KUALA LUMPUR: Malaysia plans to sell as much as US$1.5bil of global Islamic bonds, less than a month after Indonesia's sukuk attracted bids for more than three times the amount offered.
The marketing of the notes started yesterday and they will likely have maturities of 10 and 30 years, according to two people familiar with the matter, who asked not to be identified because the information is private. The proceeds will be used to refinance US$1.2bil of syariah-compliant debt coming due in July, one of them said.
Malaysia’s sale coincides with a rebound in the ringgit, which has rallied more than 10% this year after being Asia’s worst-performing currency in 2015.

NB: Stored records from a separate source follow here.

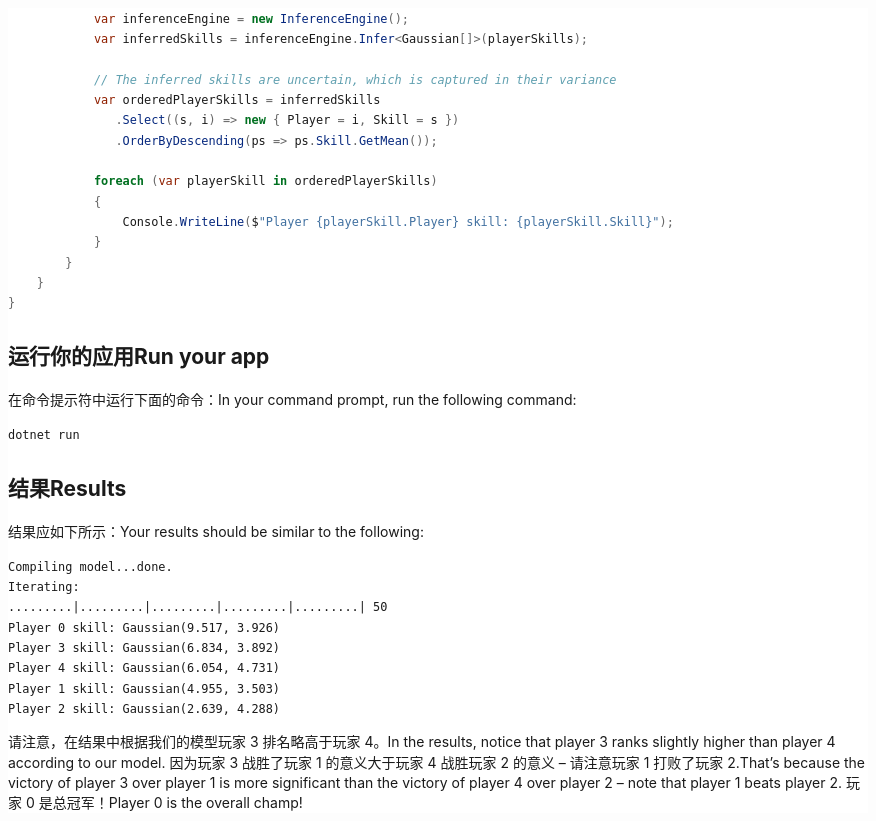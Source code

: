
 ```csharp
            var inferenceEngine = new InferenceEngine();
            var inferredSkills = inferenceEngine.Infer<Gaussian[]>(playerSkills);

            // The inferred skills are uncertain, which is captured in their variance
            var orderedPlayerSkills = inferredSkills
               .Select((s, i) => new { Player = i, Skill = s })
               .OrderByDescending(ps => ps.Skill.GetMean());

            foreach (var playerSkill in orderedPlayerSkills)
            {
                Console.WriteLine($"Player {playerSkill.Player} skill: {playerSkill.Skill}");
            }
        }
    }
}
```

## <a name="run-your-app"></a><span data-ttu-id="68ad8-160">运行你的应用</span><span class="sxs-lookup"><span data-stu-id="68ad8-160">Run your app</span></span>

<span data-ttu-id="68ad8-161">在命令提示符中运行下面的命令：</span><span class="sxs-lookup"><span data-stu-id="68ad8-161">In your command prompt, run the following command:</span></span>

```dotnetcli
dotnet run
```

## <a name="results"></a><span data-ttu-id="68ad8-162">结果</span><span class="sxs-lookup"><span data-stu-id="68ad8-162">Results</span></span>

<span data-ttu-id="68ad8-163">结果应如下所示：</span><span class="sxs-lookup"><span data-stu-id="68ad8-163">Your results should be similar to the following:</span></span>

```console
Compiling model...done.
Iterating:
.........|.........|.........|.........|.........| 50
Player 0 skill: Gaussian(9.517, 3.926)
Player 3 skill: Gaussian(6.834, 3.892)
Player 4 skill: Gaussian(6.054, 4.731)
Player 1 skill: Gaussian(4.955, 3.503)
Player 2 skill: Gaussian(2.639, 4.288)
```

<span data-ttu-id="68ad8-164">请注意，在结果中根据我们的模型玩家 3 排名略高于玩家 4。</span><span class="sxs-lookup"><span data-stu-id="68ad8-164">In the results, notice that player 3 ranks slightly higher than player 4 according to our model.</span></span> <span data-ttu-id="68ad8-165">因为玩家 3 战胜了玩家 1 的意义大于玩家 4 战胜玩家 2 的意义 – 请注意玩家 1 打败了玩家 2.</span><span class="sxs-lookup"><span data-stu-id="68ad8-165">That’s because the victory of player 3 over player 1 is more significant than the victory of player 4 over player 2 – note that player 1 beats player 2.</span></span> <span data-ttu-id="68ad8-166">玩家 0 是总冠军！</span><span class="sxs-lookup"><span data-stu-id="68ad8-166">Player 0 is the overall champ!</span></span>
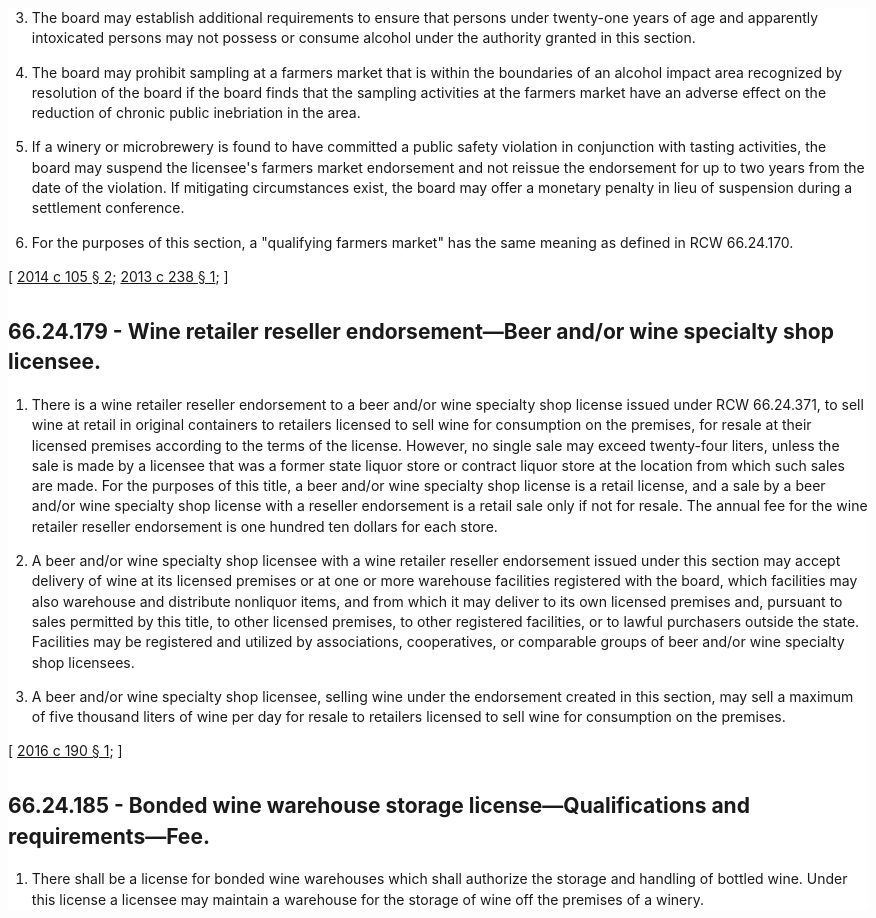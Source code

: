 3. The board may establish additional requirements to ensure that persons under twenty-one years of age and apparently intoxicated persons may not possess or consume alcohol under the authority granted in this section.

4. The board may prohibit sampling at a farmers market that is within the boundaries of an alcohol impact area recognized by resolution of the board if the board finds that the sampling activities at the farmers market have an adverse effect on the reduction of chronic public inebriation in the area.

5. If a winery or microbrewery is found to have committed a public safety violation in conjunction with tasting activities, the board may suspend the licensee's farmers market endorsement and not reissue the endorsement for up to two years from the date of the violation. If mitigating circumstances exist, the board may offer a monetary penalty in lieu of suspension during a settlement conference.

6. For the purposes of this section, a "qualifying farmers market" has the same meaning as defined in RCW 66.24.170.

\[ [2014 c 105 § 2](http://lawfilesext.leg.wa.gov/biennium/2013-14/Pdf/Bills/Session%20Laws/Senate/6514.SL.pdf?cite=2014%20c%20105%20§%202); [2013 c 238 § 1](http://lawfilesext.leg.wa.gov/biennium/2013-14/Pdf/Bills/Session%20Laws/Senate/5674.SL.pdf?cite=2013%20c%20238%20§%201); \]

## 66.24.179 - Wine retailer reseller endorsement—Beer and/or wine specialty shop licensee.
1. There is a wine retailer reseller endorsement to a beer and/or wine specialty shop license issued under RCW 66.24.371, to sell wine at retail in original containers to retailers licensed to sell wine for consumption on the premises, for resale at their licensed premises according to the terms of the license. However, no single sale may exceed twenty-four liters, unless the sale is made by a licensee that was a former state liquor store or contract liquor store at the location from which such sales are made. For the purposes of this title, a beer and/or wine specialty shop license is a retail license, and a sale by a beer and/or wine specialty shop license with a reseller endorsement is a retail sale only if not for resale. The annual fee for the wine retailer reseller endorsement is one hundred ten dollars for each store.

2. A beer and/or wine specialty shop licensee with a wine retailer reseller endorsement issued under this section may accept delivery of wine at its licensed premises or at one or more warehouse facilities registered with the board, which facilities may also warehouse and distribute nonliquor items, and from which it may deliver to its own licensed premises and, pursuant to sales permitted by this title, to other licensed premises, to other registered facilities, or to lawful purchasers outside the state. Facilities may be registered and utilized by associations, cooperatives, or comparable groups of beer and/or wine specialty shop licensees.

3. A beer and/or wine specialty shop licensee, selling wine under the endorsement created in this section, may sell a maximum of five thousand liters of wine per day for resale to retailers licensed to sell wine for consumption on the premises.

\[ [2016 c 190 § 1](http://lawfilesext.leg.wa.gov/biennium/2015-16/Pdf/Bills/Session%20Laws/House/2831-S.SL.pdf?cite=2016%20c%20190%20§%201); \]

## 66.24.185 - Bonded wine warehouse storage license—Qualifications and requirements—Fee.
1. There shall be a license for bonded wine warehouses which shall authorize the storage and handling of bottled wine. Under this license a licensee may maintain a warehouse for the storage of wine off the premises of a winery.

A recovery in Brent crude is also brightening the outlook for the oil exporter's finances just as sentiment is improving after an indebted state investment company sold off assets. The cost to protect the nation’s sovereign notes from default has also dropped in 2016 from a more than six-year high reached in September.
“The current market conditions are supportive of the issuance,” said Winson Phoon, a fixed-income analyst at Maybank Investment Bank Bhd. in Kuala Lumpur, a unit of Malaysia's biggest Islamic bond arranger. “Demand will be strong given that the size isn’t too excessive and after the keen interest in the Indonesian sovereign.”
Malaysia sold US$1.5bil of US currency sukuk in April 2015, its first international bond since 2011. It issued US$1bil of 10-year securities to yield 3.04% and US$500mil of 30-year debt at 4.24%.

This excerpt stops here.